> **Task statement**
Each entry needs to be repeated exactly, with nothing added or removed.

►

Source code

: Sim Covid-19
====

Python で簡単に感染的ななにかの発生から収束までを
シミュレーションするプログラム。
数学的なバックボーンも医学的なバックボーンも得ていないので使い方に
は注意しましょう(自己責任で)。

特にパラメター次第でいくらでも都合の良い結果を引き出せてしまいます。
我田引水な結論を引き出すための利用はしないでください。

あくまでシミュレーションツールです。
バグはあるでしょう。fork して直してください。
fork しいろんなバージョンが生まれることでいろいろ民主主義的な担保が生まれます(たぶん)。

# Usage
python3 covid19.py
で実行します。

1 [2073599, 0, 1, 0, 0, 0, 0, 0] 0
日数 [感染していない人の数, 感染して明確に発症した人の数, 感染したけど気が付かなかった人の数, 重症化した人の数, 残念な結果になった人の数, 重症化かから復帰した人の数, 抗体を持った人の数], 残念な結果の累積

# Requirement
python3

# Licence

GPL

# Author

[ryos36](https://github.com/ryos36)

◄

> **Answer space**
Source code

: Sim Covid-19
====

Python で簡単に感染的ななにかの発生から収束までを
シミュレーションするプログラム。
数学的なバックボーンも医学的なバックボーンも得ていないので使い方に
は注意しましょう(自己責任で)。

特にパラメター次第でいくらでも都合の良い結果を引き出せてしまいます。
我田引水な結論を引き出すための利用はしないでください。

あくまでシミュレーションツールです。
バグはあるでしょう。fork して直してください。
fork しいろんなバージョンが生まれることでいろいろ民主主義的な担保が生まれます(たぶん)。

# Usage
python3 covid19.py
で実行します。

1 [2073599, 0, 1, 0, 0, 0, 0, 0] 0
日数 [感染していない人の数, 感染して明確に発症した人の数, 感染したけど気が付かなかった人の数, 重症化した人の数, 残念な結果になった人の数, 重症化かから復帰した人の数, 抗体を持った人の数], 残念な結果の累積

# Requirement
python3

# Licence

GPL

# Author

[ryos36](https://github.com/ryos36)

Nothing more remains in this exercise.